• What is expected:
With the images set aside, retype every record below character for character.

:: Material for this task ::

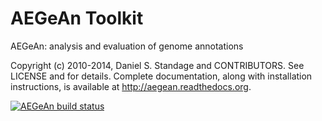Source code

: # AEGeAn Toolkit

AEGeAn: analysis and evaluation of genome annotations

Copyright (c) 2010-2014, Daniel S. Standage and CONTRIBUTORS.
See LICENSE and for details.
Complete documentation, along with installation instructions, is available at http://aegean.readthedocs.org.

[![AEGeAn build status](https://api.travis-ci.org/standage/AEGeAn.svg?branch=refactor)](https://travis-ci.org/standage/AEGeAn)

:::

• Output of the task:
Source code

: # AEGeAn Toolkit

AEGeAn: analysis and evaluation of genome annotations

Copyright (c) 2010-2014, Daniel S. Standage and CONTRIBUTORS.
See LICENSE and for details.
Complete documentation, along with installation instructions, is available at http://aegean.readthedocs.org.

[![AEGeAn build status](https://api.travis-ci.org/standage/AEGeAn.svg?branch=refactor)](https://travis-ci.org/standage/AEGeAn)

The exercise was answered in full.